**Instructions to follow**
Please give back each entry below unaltered, leaving the pictures out.

**Data provided**

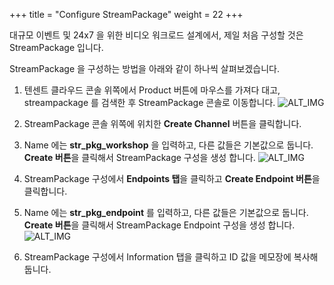 +++
title = "Configure StreamPackage"
weight = 22
+++

대규모 이벤트 및 24x7 을 위한 비디오 워크로드 설계에서, 제일 처음 구성할 것은 StreamPackage 입니다.

StreamPackage 을 구성하는 방법을 아래와 같이 하나씩 살펴보겠습니다.

1. 텐센트 클라우드 콘솔 위쪽에서 Product 버튼에 마우스를 가져다 대고, streampackage 를 검색한 후 StreamPackage 콘솔로 이동합니다.
![ALT_IMG](/images/stream-css/console-streampackage.png?width=40vw&classes=left)

2. StreamPackage 콘솔 위쪽에 위치한 **Create Channel** 버튼을 클릭합니다.

3. Name 에는 **str_pkg_workshop** 을 입력하고, 다른 값들은 기본값으로 둡니다. **Create 버튼**을 클릭해서 StreamPackage 구성을 생성 합니다.
![ALT_IMG](/images/stream-css/1-1-str-pkg-config.png?width=40vw&classes=left)

4. StreamPackage 구성에서 **Endpoints 탭**을 클릭하고 **Create Endpoint 버튼**을 클릭합니다.

5. Name 에는 **str_pkg_endpoint** 를 입력하고, 다른 값들은 기본값으로 둡니다. **Create 버튼**을 클릭해서 StreamPackage Endpoint 구성을 생성 합니다.
![ALT_IMG](/images/stream-css/1-2-str-pkg-endpoint.png?width=40vw&classes=left)

6. StreamPackage 구성에서 Information 탭을 클릭하고 ID 값을 메모장에 복사해 둡니다.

**Answer**
 +++
title = "Configure StreamPackage"
weight = 22
+++

대규모 이벤트 및 24x7 을 위한 비디오 워크로드 설계에서, 제일 처음 구성할 것은 StreamPackage 입니다.

StreamPackage 을 구성하는 방법을 아래와 같이 하나씩 살펴보겠습니다.

1. 텐센트 클라우드 콘솔 위쪽에서 Product 버튼에 마우스를 가져다 대고, streampackage 를 검색한 후 StreamPackage 콘솔로 이동합니다.
![ALT_IMG](/images/stream-css/console-streampackage.png?width=40vw&classes=left)

2. StreamPackage 콘솔 위쪽에 위치한 **Create Channel** 버튼을 클릭합니다.

3. Name 에는 **str_pkg_workshop** 을 입력하고, 다른 값들은 기본값으로 둡니다. **Create 버튼**을 클릭해서 StreamPackage 구성을 생성 합니다.
![ALT_IMG](/images/stream-css/1-1-str-pkg-config.png?width=40vw&classes=left)

4. StreamPackage 구성에서 **Endpoints 탭**을 클릭하고 **Create Endpoint 버튼**을 클릭합니다.

5. Name 에는 **str_pkg_endpoint** 를 입력하고, 다른 값들은 기본값으로 둡니다. **Create 버튼**을 클릭해서 StreamPackage Endpoint 구성을 생성 합니다.
![ALT_IMG](/images/stream-css/1-2-str-pkg-endpoint.png?width=40vw&classes=left)

6. StreamPackage 구성에서 Information 탭을 클릭하고 ID 값을 메모장에 복사해 둡니다.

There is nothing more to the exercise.